WORK ORDER
For every entry, reproduce the wording exactly and omit any image it holds.

** Opening DATA EXCERPTS block **

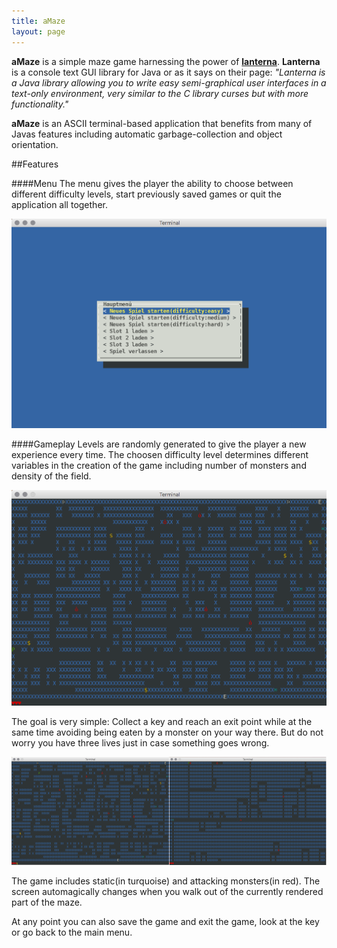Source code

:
 ```yaml
---
title: aMaze
layout: page
---
```


**aMaze** is a simple maze game harnessing the power of [**lanterna**](https://code.google.com/p/lanterna/). **Lanterna** is a console text GUI library for Java or as it says on their page: *"Lanterna is a Java library allowing you to write easy semi-graphical user interfaces in a text-only environment, very similar to the C library curses but with more functionality."*

**aMaze** is an ASCII terminal-based application that benefits from many of Javas features including automatic garbage-collection and object orientation.

##Features

####Menu
The menu gives the player the ability to choose between different difficulty levels, start previously saved games or quit the application all together.

![](/assets/aMaze/mainMenu.png)

####Gameplay
Levels are randomly generated to give the player a new experience every time. The choosen difficulty level determines different variables in the creation of the game including number of monsters and density of the field.

![](/assets/aMaze/gameplayEasy.png)

The goal is very simple: Collect a key and reach an exit point while at the same time avoiding being eaten by a monster on your way there. But do not worry you have three lives just in case something goes wrong.

![](/assets/aMaze/gameplay.png)

The game includes static(in turquoise) and attacking monsters(in red). The screen automagically changes when you walk out of the currently rendered part of the maze.

At any point you can also save the game and exit the game, look at the key or go back to the main menu.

** Closing DATA EXCERPTS block **

ANSWER TO THE EXERCISE
Source code

:
 ```yaml
---
title: aMaze
layout: page
---
```


**aMaze** is a simple maze game harnessing the power of [**lanterna**](https://code.google.com/p/lanterna/). **Lanterna** is a console text GUI library for Java or as it says on their page: *"Lanterna is a Java library allowing you to write easy semi-graphical user interfaces in a text-only environment, very similar to the C library curses but with more functionality."*

**aMaze** is an ASCII terminal-based application that benefits from many of Javas features including automatic garbage-collection and object orientation.

##Features

####Menu
The menu gives the player the ability to choose between different difficulty levels, start previously saved games or quit the application all together.

![](/assets/aMaze/mainMenu.png)

####Gameplay
Levels are randomly generated to give the player a new experience every time. The choosen difficulty level determines different variables in the creation of the game including number of monsters and density of the field.

![](/assets/aMaze/gameplayEasy.png)

The goal is very simple: Collect a key and reach an exit point while at the same time avoiding being eaten by a monster on your way there. But do not worry you have three lives just in case something goes wrong.

![](/assets/aMaze/gameplay.png)

The game includes static(in turquoise) and attacking monsters(in red). The screen automagically changes when you walk out of the currently rendered part of the maze.

At any point you can also save the game and exit the game, look at the key or go back to the main menu.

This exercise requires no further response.